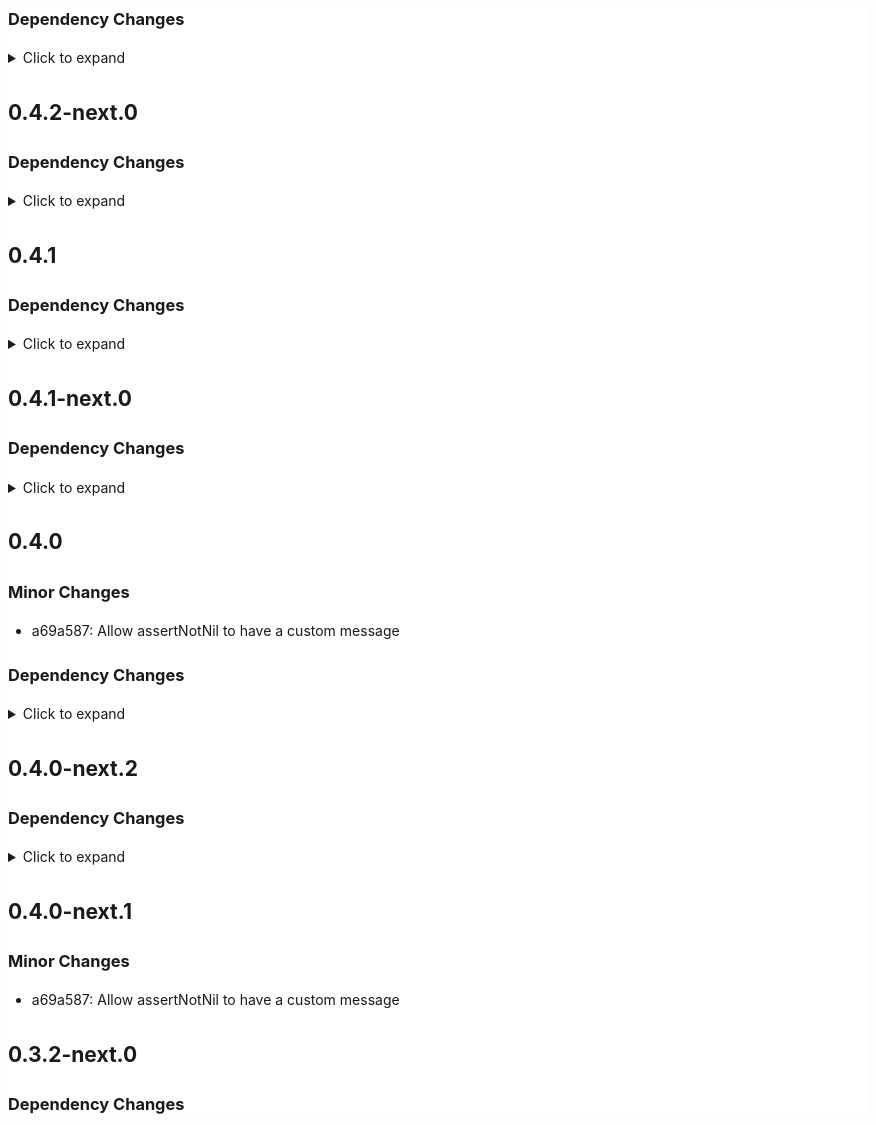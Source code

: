 ### Dependency Changes

<details><summary> Click to expand </summary></details>

## 0.4.2-next.0

### Dependency Changes

<details><summary> Click to expand </summary></details>

## 0.4.1

### Dependency Changes

<details><summary> Click to expand </summary></details>

## 0.4.1-next.0

### Dependency Changes

<details><summary> Click to expand </summary></details>

## 0.4.0

### Minor Changes

- a69a587: Allow assertNotNil to have a custom message

### Dependency Changes

<details><summary> Click to expand </summary></details>

## 0.4.0-next.2

### Dependency Changes

<details><summary> Click to expand </summary></details>

## 0.4.0-next.1

### Minor Changes

- a69a587: Allow assertNotNil to have a custom message

## 0.3.2-next.0

### Dependency Changes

────────────────────

## What you need to do
Scan the material above. Extract every line in which the word "next" occurs.

## Response to the task
## 0.4.2-next.0
## 0.4.1-next.0
## 0.4.0-next.2
## 0.4.0-next.1
## 0.3.2-next.0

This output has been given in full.